Daiun Sogaku Harada died on this day, the 12th of December in 1961.

He was born in Obama, Fukui Prefecture on the 13th of October, 1871. Sogaku was tonsured as a Soto monastic at the age of 7. At twenty he entered the Rinzai monastery, Shogenji, where he had several openings. He also studied at the historic Soto affiliated Komazawa University.

Sogaku Harada received Dharma transmission within the Soto school from Harada Sodo Kakusho.

He taught at Komazawa for twelve years before assuming full time responsibilities as abbot of his own monastery, Hosshinji, which he served for forty years. The monastery was famous for its harsh location on the Japan sea, with as Wikipedia tells us, hard rains, snow storms, and even typhoons.

In his training he studied with a number of Soto & Rinzai masters including  Harada Sodo Kakusho, his ordination master, Oka Sotan, Akino Kodo, Adachi Tatsujun, Hoshimi Tenkai, Unmuken Taigi Sogon, and critically Kogenshitsu Dokutan Sosan.

There is debate within the Zen community as to whether he actually received dharma transmission from Dokutan Roshi. I was told by Maezumi Roshi that while Dokutan Roshi considered Harada Roshi to have completed all necessary training with him to be an independent master of the koan way, there was no formal transmission. In that time and place such a formal recognition would have also had Harada leave the Soto school, something that he had no desire to do.

Harada Roshi was a prominent figure within the Soto church. And he has been criticized, and I think justly, for his fervent support of Japanese nationalism in the years running up to and through the Second World War. A caution, I feel, for all of us as we necessarily engage the cultures within which we live.

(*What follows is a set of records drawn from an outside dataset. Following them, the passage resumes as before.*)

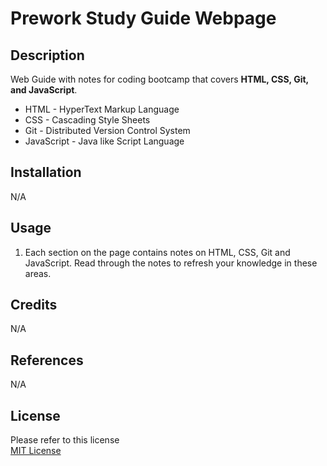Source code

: # Prework Study Guide Webpage

## Description

Web Guide with notes for coding bootcamp that covers **HTML, CSS, Git, and JavaScript**. 
- HTML - HyperText Markup Language
- CSS - Cascading Style Sheets
- Git - Distributed Version Control System
- JavaScript - Java like Script Language
  
## Installation

N/A

## Usage

1. Each section on the page contains notes on HTML, CSS, Git and JavaScript. Read through the notes to refresh your knowledge in these areas. 

## Credits

N/A

## References

N/A

## License

Please refer to this license  
[MIT License](https://opensource.org/license/mit/)


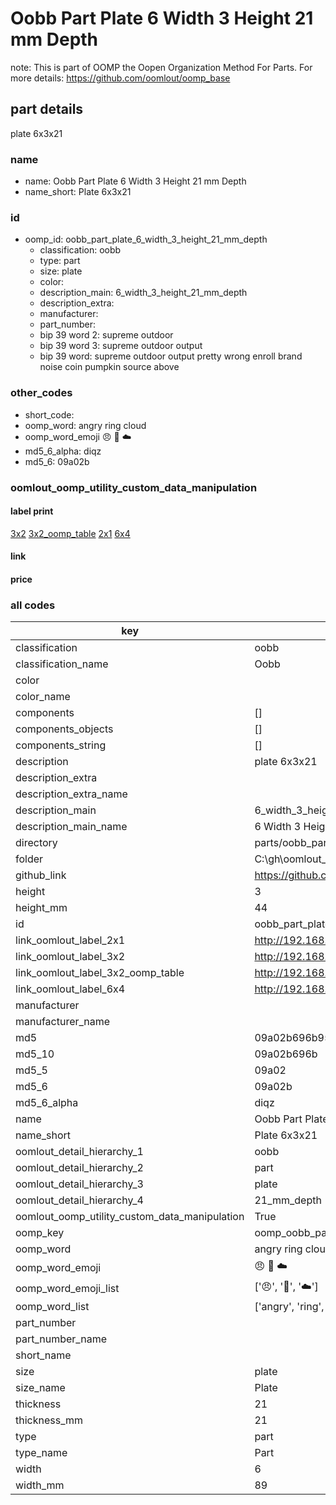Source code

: # Oobb Part Plate 6 Width 3 Height 21 mm Depth  

note: This is part of OOMP the Oopen Organization Method For Parts. For more details: https://github.com/oomlout/oomp_base

##  part details
  



plate 6x3x21



### name
* name: Oobb Part Plate 6 Width 3 Height 21 mm Depth
* name_short: Plate 6x3x21 
### id
* oomp_id: oobb_part_plate_6_width_3_height_21_mm_depth
  * classification: oobb
  * type: part
  * size: plate
  * color: 
  * description_main: 6_width_3_height_21_mm_depth
  * description_extra: 
  * manufacturer: 
  * part_number: 
  * bip 39 word 2: supreme outdoor
  * bip 39 word 3: supreme outdoor output
  * bip 39 word: supreme outdoor output pretty wrong enroll brand noise coin pumpkin source above

### other_codes
* short_code: 
* oomp_word: angry ring cloud
* oomp_word_emoji :angry: :ring: :cloud:
* md5_6_alpha: diqz
* md5_6: 09a02b






### oomlout_oomp_utility_custom_data_manipulation
#### label print
[3x2](http://192.168.1.245:1112/?label=oomp%20diqz)
[3x2_oomp_table](http://192.168.1.108:1112/?label=oomp%20diqz)
[2x1](http://192.168.1.242:1112/?label=oomp%20diqz)
[6x4](http://192.168.1.55:1112/?label=oomp%20diqz)    

#### link

                              

#### price







### all codes 
| key | value |  
| --- | --- |  
| classification | oobb |  
| classification_name | Oobb |  
| color |  |  
| color_name |  |  
| components | [] |  
| components_objects | [] |  
| components_string | [] |  
| description | plate 6x3x21 |  
| description_extra |  |  
| description_extra_name |  |  
| description_main | 6_width_3_height_21_mm_depth |  
| description_main_name | 6 Width 3 Height 21 mm Depth |  
| directory | parts/oobb_part_plate_6_width_3_height_21_mm_depth |  
| folder | C:\gh\oomlout_oobb_version_4_generated_parts\things\oobb_part_plate_6_width_3_height_21_mm_depth |  
| github_link | https://github.com/oomlout/oomlout_oomp_part_src/tree/main/parts/oobb_part_plate_6_width_3_height_21_mm_depth |  
| height | 3 |  
| height_mm | 44 |  
| id | oobb_part_plate_6_width_3_height_21_mm_depth |  
| link_oomlout_label_2x1 | http://192.168.1.242:1112/?label=oomp%20diqz |  
| link_oomlout_label_3x2 | http://192.168.1.245:1112/?label=oomp%20diqz |  
| link_oomlout_label_3x2_oomp_table | http://192.168.1.108:1112/?label=oomp%20diqz |  
| link_oomlout_label_6x4 | http://192.168.1.55:1112/?label=oomp%20diqz |  
| manufacturer |  |  
| manufacturer_name |  |  
| md5 | 09a02b696b95c3612cff5aa33ae74ecf |  
| md5_10 | 09a02b696b |  
| md5_5 | 09a02 |  
| md5_6 | 09a02b |  
| md5_6_alpha | diqz |  
| name | Oobb Part Plate 6 Width 3 Height 21 mm Depth |  
| name_short | Plate 6x3x21  |  
| oomlout_detail_hierarchy_1 | oobb |  
| oomlout_detail_hierarchy_2 | part |  
| oomlout_detail_hierarchy_3 | plate |  
| oomlout_detail_hierarchy_4 | 21_mm_depth |  
| oomlout_oomp_utility_custom_data_manipulation | True |  
| oomp_key | oomp_oobb_part_plate_6_width_3_height_21_mm_depth |  
| oomp_word | angry ring cloud |  
| oomp_word_emoji | :angry: :ring: :cloud: |  
| oomp_word_emoji_list | [':angry:', ':ring:', ':cloud:'] |  
| oomp_word_list | ['angry', 'ring', 'cloud'] |  
| part_number |  |  
| part_number_name |  |  
| short_name |  |  
| size | plate |  
| size_name | Plate |  
| thickness | 21 |  
| thickness_mm | 21 |  
| type | part |  
| type_name | Part |  
| width | 6 |  
| width_mm | 89 |  
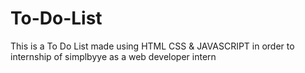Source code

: # To-Do-List
This is a To Do List made using HTML CSS &amp; JAVASCRIPT in order to internship of simplbyye as a web developer intern
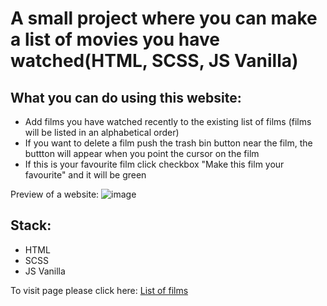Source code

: 
<h1>A small project where you can make a list of movies you have watched(HTML, SCSS, JS Vanilla)</h1>

<h2>What you can do using this website:</h2>
<ul>
  <li>Add films you have watched recently to the existing list of films (films will be listed in an alphabetical order) </li>
  <li>If you want to delete a film push the trash bin button near the film, the buttton will appear when you point the cursor on the film </li>
  <li>If this is your favourite film click checkbox "Make this film your favourite" and it will be green</li>
</ul>

Preview of a website:
![image](https://github.com/user-attachments/assets/0e9922c4-6b05-4a4f-9a4f-172e932c3724)


<h2>Stack:</h2>
<ul>
  <li>HTML</li>
   <li> SCSS </li>
  <li>JS Vanilla</li>
</ul>

To visit page please click here: <a href="https://films-drab.vercel.app/">List of films</a>
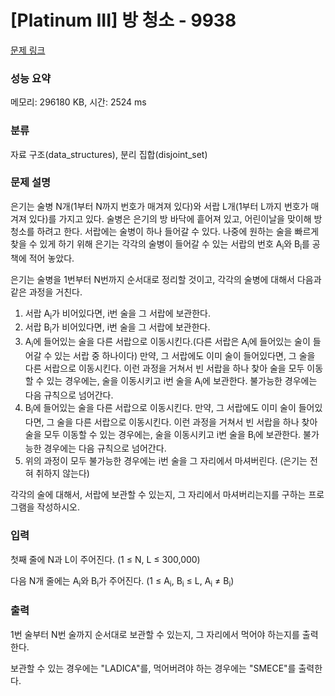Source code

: # [Platinum III] 방 청소 - 9938 

[문제 링크](https://www.acmicpc.net/problem/9938) 

### 성능 요약

메모리: 296180 KB, 시간: 2524 ms

### 분류

자료 구조(data_structures), 분리 집합(disjoint_set)

### 문제 설명

<p>은기는 술병 N개(1부터 N까지 번호가 매겨져 있다)와 서랍 L개(1부터 L까지 번호가 매겨져 있다)를 가지고 있다. 술병은 은기의 방 바닥에 흩어져 있고, 어린이날을 맞이해 방 청소를 하려고 한다.  서랍에는 술병이 하나 들어갈 수 있다. 나중에 원하는 술을 빠르게 찾을 수 있게 하기 위해 은기는 각각의 술병이 들어갈 수 있는 서랍의 번호 A<sub>i</sub>와 B<sub>i</sub>를 공책에 적어 놓았다.</p>

<p>은기는 술병을 1번부터 N번까지 순서대로 정리할 것이고, 각각의 술병에 대해서 다음과 같은 과정을 거친다.</p>

<ol>
	<li>서랍 A<sub>i</sub>가 비어있다면, i번 술을 그 서랍에 보관한다.</li>
	<li>서랍 B<sub>i</sub>가 비어있다면, i번 술을 그 서랍에 보관한다.</li>
	<li>A<sub>i</sub>에 들어있는 술을 다른 서랍으로 이동시킨다.(다른 서랍은 A<sub>i</sub>에 들어있는 술이 들어갈 수 있는 서랍 중 하나이다) 만약, 그 서랍에도 이미 술이 들어있다면, 그 술을 다른 서랍으로 이동시킨다. 이런 과정을 거쳐서 빈 서랍을 하나 찾아 술을 모두 이동할 수 있는 경우에는, 술을 이동시키고 i번 술을 A<sub>i</sub>에 보관한다. 불가능한 경우에는 다음 규칙으로 넘어간다.</li>
	<li>B<sub>i</sub>에 들어있는 술을 다른 서랍으로 이동시킨다. 만약, 그 서랍에도 이미 술이 들어있다면, 그 술을 다른 서랍으로 이동시킨다. 이런 과정을 거쳐서 빈 서랍을 하나 찾아 술을 모두 이동할 수 있는 경우에는, 술을 이동시키고 i번 술을 B<sub>i</sub>에 보관한다. 불가능한 경우에는 다음 규칙으로 넘어간다.</li>
	<li>위의 과정이 모두 불가능한 경우에는 i번 술을 그 자리에서 마셔버린다. (은기는 전혀 취하지 않는다)</li>
</ol>

<p>각각의 술에 대해서, 서랍에 보관할 수 있는지, 그 자리에서 마셔버리는지를 구하는 프로그램을 작성하시오.</p>

### 입력 

 <p>첫째 줄에 N과 L이 주어진다. (1 ≤ N, L ≤ 300,000)</p>

<p>다음 N개 줄에는 A<sub>i</sub>와 B<sub>i</sub>가 주어진다. (1 ≤ A<sub>i</sub>, B<sub>i</sub> ≤ L, A<sub>i</sub> ≠ B<sub>i</sub>)</p>

### 출력 

 <p>1번 술부터 N번 술까지 순서대로 보관할 수 있는지, 그 자리에서 먹어야 하는지를 출력한다.</p>

<p>보관할 수 있는 경우에는 "LADICA"를, 먹어버려야 하는 경우에는 "SMECE"를 출력한다.</p>

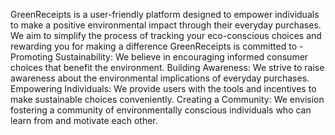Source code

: GreenReceipts is a user-friendly platform designed to empower individuals to make a positive environmental impact through their everyday purchases. We aim to simplify the process of tracking your eco-conscious choices and rewarding you for making a difference
GreenReceipts is committed to - 
Promoting Sustainability: We believe in encouraging informed consumer choices that benefit the environment.
Building Awareness: We strive to raise awareness about the environmental implications of everyday purchases.
Empowering Individuals: We provide users with the tools and incentives to make sustainable choices conveniently.
Creating a Community: We envision fostering a community of environmentally conscious individuals who can learn from and motivate each other.
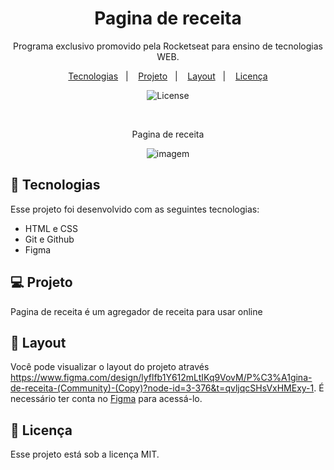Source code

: <h1 align="center"> Pagina de receita </h1>

<p align="center">
Programa exclusivo promovido pela Rocketseat para ensino de tecnologias WEB.
</p>

<p align="center">
  <a href="#-tecnologias">Tecnologias</a>&nbsp;&nbsp;&nbsp;|&nbsp;&nbsp;&nbsp;
  <a href="#-projeto">Projeto</a>&nbsp;&nbsp;&nbsp;|&nbsp;&nbsp;&nbsp;
  <a href="#-layout">Layout</a>&nbsp;&nbsp;&nbsp;|&nbsp;&nbsp;&nbsp;
  <a href="#memo-licença">Licença</a>
</p>

<p align="center">
  <img alt="License" src="https://img.shields.io/static/v1?label=license&message=MIT&color=49AA26&labelColor=000000">
</p>

<br>

<p align="center">
 Pagina de receita
</p>

<p align="center">
<img  alt="imagem" src="https://github.com/user-attachments/assets/ce287399-4670-4a45-8516-345b2b675497" >
</p>


## 🚀 Tecnologias

Esse projeto foi desenvolvido com as seguintes tecnologias:

- HTML e CSS
- Git e Github
- Figma

## 💻 Projeto

Pagina de receita é um agregador de receita para usar online

## 🔖 Layout

Você pode visualizar o layout do projeto através https://www.figma.com/design/lyflfb1Y612mLtIKq9VovM/P%C3%A1gina-de-receita-(Community)-(Copy)?node-id=3-376&t=qvljqcSHsVxHMExy-1. É necessário ter conta no [Figma](https://figma.com) para acessá-lo.

## :memo: Licença

Esse projeto está sob a licença MIT.
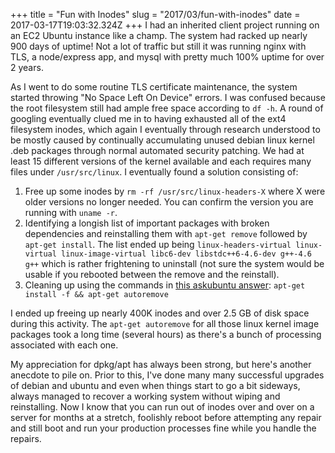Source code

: +++
title = "Fun with Inodes"
slug = "2017/03/fun-with-inodes"
date = 2017-03-17T19:03:32.324Z
+++
I had an inherited client project running on an EC2 Ubuntu instance like a champ. The system had racked up nearly 900 days of uptime! Not a lot of traffic but still it was running nginx with TLS, a node/express app, and mysql with pretty much 100% uptime for over 2 years.

As I went to do some routine TLS certificate maintenance, the system started throwing "No Space Left On Device" errors. I was confused because the root filesystem still had ample free space according to `df -h`. A round of googling eventually clued me in to having exhausted all of the ext4 filesystem inodes, which again I eventually through research understood to be mostly caused by continually accumulating unused debian linux kernel .deb packages through normal automated security patching. We had at least 15 different versions of the kernel available and each requires many files under `/usr/src/linux`. I eventually found a solution consisting of:

1. Free up some inodes by `rm -rf /usr/src/linux-headers-X` where X were older versions no longer needed. You can confirm the version you are running with `uname -r`.
2. Identifying a longish list of important packages with broken dependencies and reinstalling them with `apt-get remove` followed by `apt-get install`. The list ended up being `linux-headers-virtual linux-virtual linux-image-virtual libc6-dev libstdc++6-4.6-dev g++-4.6 g++` which is rather frightening to uninstall (not sure the system would be usable if you rebooted between the remove and the reinstall).
3. Cleaning up using the commands in [this askubuntu answer](http://askubuntu.com/a/564558/43030): `apt-get install -f && apt-get autoremove`

I ended up freeing up nearly 400K inodes and over 2.5 GB of disk space during this activity. The `apt-get autoremove` for all those linux kernel image packages took a long time (several hours) as there's a bunch of processing associated with each one.

My appreciation for dpkg/apt has always been strong, but here's another anecdote to pile on. Prior to this, I've done many many successful upgrades of debian and ubuntu and even when things start to go a bit sideways, always managed to recover a working system without wiping and reinstalling. Now I know that you can run out of inodes over and over on a server for months at a stretch, foolishly reboot before attempting any repair and still boot and run your production processes fine while you handle the repairs.
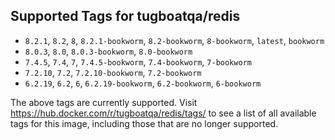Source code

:## Supported Tags for tugboatqa/redis

* `8.2.1`, `8.2`, `8`, `8.2.1-bookworm`, `8.2-bookworm`, `8-bookworm`, `latest`, `bookworm`
* `8.0.3`, `8.0`, `8.0.3-bookworm`, `8.0-bookworm`
* `7.4.5`, `7.4`, `7`, `7.4.5-bookworm`, `7.4-bookworm`, `7-bookworm`
* `7.2.10`, `7.2`, `7.2.10-bookworm`, `7.2-bookworm`
* `6.2.19`, `6.2`, `6`, `6.2.19-bookworm`, `6.2-bookworm`, `6-bookworm`

The above tags are currently supported. Visit https://hub.docker.com/r/tugboatqa/redis/tags/ to see a list of all available tags for this image, including those that are no longer supported.
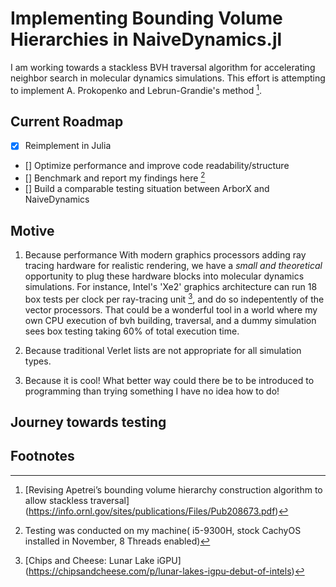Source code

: # Implementing Bounding Volume Hierarchies in NaiveDynamics.jl
I am working towards a stackless BVH traversal algorithm for accelerating neighbor search in molecular dynamics simulations. This effort is attempting to implement A. Prokopenko and Lebrun-Grandie's method [^1].



## Current Roadmap
* [x] Reimplement in Julia
* [] Optimize performance and improve code readability/structure
* [] Benchmark and report my findings here [^2]
* [] Build a comparable testing situation between ArborX and NaiveDynamics 

## Motive
1. Because performance
With modern graphics processors adding ray tracing hardware for realistic rendering, we have a *small and theoretical* opportunity to plug these hardware blocks into molecular dynamics simulations. For instance, Intel's 'Xe2' graphics architecture can run 18 box tests per clock per ray-tracing unit [^3], and do so indepentently of the vector processors. That could be a wonderful tool in a world where my own CPU execution of bvh building, traversal, and a dummy simulation sees box testing taking 60% of total execution time.
    


2. Because traditional Verlet lists are not appropriate for all simulation types.

3. Because it is cool! What better way could there be to be introduced to programming than trying something I have no idea how to do!



## Journey towards testing









## Footnotes

[^1]: [Revising Apetrei’s bounding volume hierarchy construction algorithm to allow stackless traversal] (https://info.ornl.gov/sites/publications/Files/Pub208673.pdf)
[^2]: Testing was conducted on my machine( i5-9300H, stock CachyOS installed in November, 8 Threads enabled)
[^3]: [Chips and Cheese: Lunar Lake iGPU] (https://chipsandcheese.com/p/lunar-lakes-igpu-debut-of-intels)

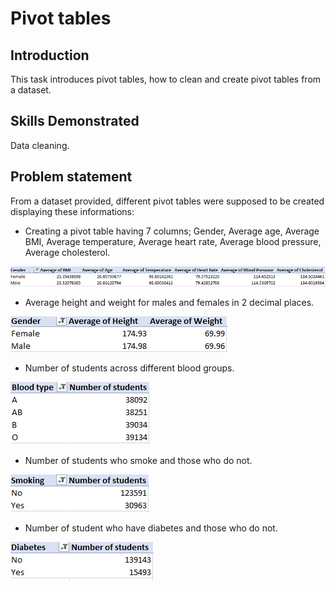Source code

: # Pivot tables

## Introduction

This task introduces pivot tables, how to clean and create pivot tables from a dataset.

## Skills Demonstrated 
Data cleaning.

## Problem statement

From a dataset provided, different pivot tables were supposed to be created displaying these informations:

- Creating a pivot table having 7 columns; Gender, Average age, Average BMI, Average temperature, Average heart rate, Average blood pressure, Average cholesterol. 

![](Task4_pivot1.png)


- Average height and weight for males and females in 2 decimal places.

![](Task4_pivot2.png)

- Number of students across different blood groups.

![](Task4_pivot3.png)


- Number of students who smoke and those who do not.

![](Task4_pivot4.png)


- Number of student who have diabetes and those who do not.

![](Task4-pivot5.png)

  
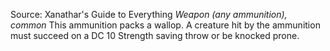 Source: Xanathar's Guide to Everything
*Weapon (any ammunition), common*
This ammunition packs a wallop. A creature hit by the ammunition must succeed on a DC 10 Strength saving throw or be knocked prone.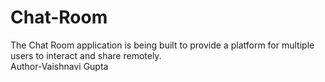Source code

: # Chat-Room
The Chat Room application is being built to provide a platform for multiple users to interact and share remotely.
<br>
Author-Vaishnavi Gupta
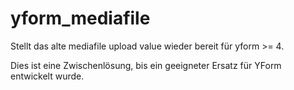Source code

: # yform_mediafile

Stellt das alte mediafile upload value wieder bereit für yform >= 4.

Dies ist eine Zwischenlösung, bis ein geeigneter Ersatz für YForm entwickelt wurde.

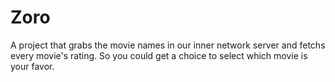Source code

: # Zoro
A project that grabs the movie names in our inner network server and fetchs every movie's rating. So you could get a choice to select which movie is your favor.
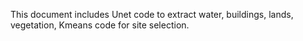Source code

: This document includes Unet code to extract water, buildings, lands, vegetation, Kmeans code for site selection.
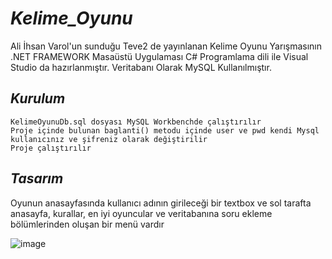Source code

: # _Kelime_Oyunu_

Ali İhsan Varol'un sunduğu Teve2 de yayınlanan Kelime Oyunu Yarışmasının .NET FRAMEWORK Masaüstü Uygulaması
C# Programlama dili ile Visual Studio da hazırlanmıştır.
Veritabanı Olarak MySQL Kullanılmıştır.

## _Kurulum_

    KelimeOyunuDb.sql dosyası MySQL Workbenchde çalıştırılır
    Proje içinde bulunan baglanti() metodu içinde user ve pwd kendi Mysql kullanıcınız ve şifreniz olarak değiştirilir
    Proje çalıştırılır
    
## _Tasarım_

 Oyunun anasayfasında kullanıcı adının girileceği bir textbox ve sol tarafta anasayfa, kurallar, en iyi oyuncular ve veritabanına soru ekleme bölümlerinden oluşan bir menü vardır 
         
  ![image](https://user-images.githubusercontent.com/71495532/113892396-9bed2800-97ce-11eb-8244-25ddb61652a0.png)
  
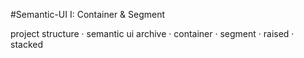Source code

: #Semantic-UI I: Container & Segment

project structure · semantic ui archive · container · segment · raised · stacked 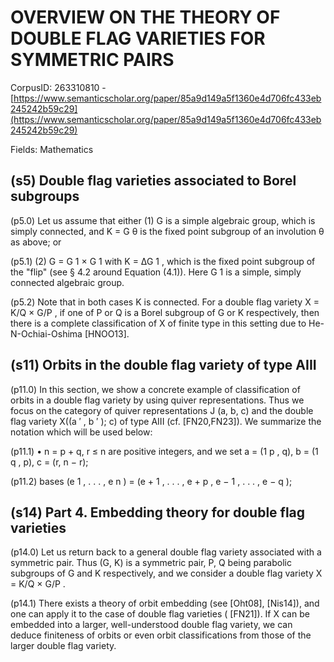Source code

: # OVERVIEW ON THE THEORY OF DOUBLE FLAG VARIETIES FOR SYMMETRIC PAIRS

CorpusID: 263310810 - [https://www.semanticscholar.org/paper/85a9d149a5f1360e4d706fc433eb245242b59c29](https://www.semanticscholar.org/paper/85a9d149a5f1360e4d706fc433eb245242b59c29)

Fields: Mathematics

## (s5) Double flag varieties associated to Borel subgroups
(p5.0) Let us assume that either (1) G is a simple algebraic group, which is simply connected, and K = G θ is the fixed point subgroup of an involution θ as above; or

(p5.1) (2) G = G 1 × G 1 with K = ∆G 1 , which is the fixed point subgroup of the "flip" (see § 4.2 around Equation (4.1)). Here G 1 is a simple, simply connected algebraic group.

(p5.2) Note that in both cases K is connected. For a double flag variety X = K/Q × G/P , if one of P or Q is a Borel subgroup of G or K respectively, then there is a complete classification of X of finite type in this setting due to He-N-Ochiai-Oshima [HNOO13].
## (s11) Orbits in the double flag variety of type AIII
(p11.0) In this section, we show a concrete example of classification of orbits in a double flag variety by using quiver representations. Thus we focus on the category of quiver representations J (a, b, c) and the double flag variety X((a ′ , b ′ ); c) of type AIII (cf. [FN20,FN23]). We summarize the notation which will be used below:

(p11.1) • n = p + q, r ≤ n are positive integers, and we set a = (1 p , q), b = (1 q , p), c = (r, n − r);

(p11.2) bases (e 1 , . . . , e n ) = (e + 1 , . . . , e + p , e − 1 , . . . , e − q );
## (s14) Part 4. Embedding theory for double flag varieties
(p14.0) Let us return back to a general double flag variety associated with a symmetric pair. Thus (G, K) is a symmetric pair, P, Q being parabolic subgroups of G and K respectively, and we consider a double flag variety X = K/Q × G/P .

(p14.1) There exists a theory of orbit embedding (see [Oht08], [Nis14]), and one can apply it to the case of double flag varieties ( [FN21]). If X can be embedded into a larger, well-understood double flag variety, we can deduce finiteness of orbits or even orbit classifications from those of the larger double flag variety.
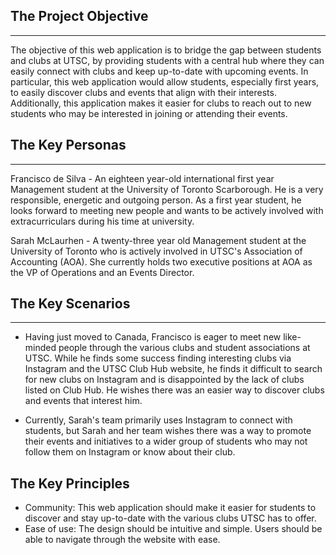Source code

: ## The Project Objective

---

The objective of this web application is to bridge the gap between students and clubs at UTSC, by providing students with a central hub where they can easily connect with clubs and keep up-to-date with upcoming events. In particular, this web application would allow students, especially first years, to easily discover clubs and events that align with their interests. Additionally, this application makes it easier for clubs to reach out to new students who may be interested in joining or attending their events.

## The Key Personas

---

Francisco de Silva - An eighteen year-old international first year Management student at the University of Toronto Scarborough. He is a very responsible, energetic and outgoing person. As a first year student, he looks forward to meeting new people and wants to be actively involved with extracurriculars during his time at university.

Sarah McLaurhen - A twenty-three year old Management student at the University of Toronto who is actively involved in UTSC's Association of Accounting (AOA). She currently holds two executive positions at AOA as the VP of Operations and an Events Director. 

## The Key Scenarios

---

* Having just moved to Canada, Francisco is eager to meet new like-minded people through the various clubs and student associations at UTSC. While he finds some success finding interesting clubs via Instagram and the UTSC Club Hub website, he finds it difficult to search for new clubs on Instagram and is disappointed by the lack of clubs listed on Club Hub. He wishes there was an easier way to discover clubs and events that interest him.

* Currently, Sarah's team primarily uses Instagram to connect with students, but Sarah and her team wishes there was a way to promote their events and initiatives to a wider group of students who may not follow them on Instagram or know about their club.

## The Key Principles

* Community: This web application should make it easier for students to discover and stay up-to-date with the various clubs UTSC has to offer.
* Ease of use: The design should be intuitive and simple. Users should be able to navigate through the website with ease.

The Roshi’s most important contribution for us in the West his without a doubt his reformation of the koan training program he had inherited from Dokutan Roshi. His program began in the same way as the Rinzai system he learned, with a dharmakaya koan, almost always Mu.

This was followed by a number of questions deepening insight into the nature of emptiness and our intimate relationship within and as emptiness. Then moving on to a short-course of brief koans that familiarize the student with the nuances of koan introspection practice, introducing standard tropes, and the form of the dance.

After that he continued the normative Rinzai style within the Takujo school, of taking on the tradition book the Gateless Gate and the Blue Cliff Record. After that he diverged from Rinzai practice, substituting two classic Soto koan collections for the two used within Rinzai. And then at the end of the curriculum, he reversed the received order, going first to the Goi koans before “concluding” with the precepts as koan.

There were other modifications, most notably dropping the capping phrase  component that had evolved within Rinzai. While, instead, offering occasions to revisit the original use of spontaneous appreciations of particular cases.

This reformed curriculum would become the standard transmitted to the West by the lay community, Sanbo Zen (originally Sanbo Kyodan), and through successor organizations like the Diamond Sangha, Pacific Zen Institute, and Boundless Way. It also was continued through the priestly transmission in the White Plum Asangha. Most likely if one encounters a koan teacher in the West, that person will stand within Harada Roshi’s lineage.

While I received my priestly training and authorization from Houn Jiyu Kennett, it was my training in this koan curriculum with John Tarrant, an heir in this lineage that genuinely opened my heart and allowed me to become the person I am today. I cannot say how much I owe to the Roshi and the tradition that flows from his teachings.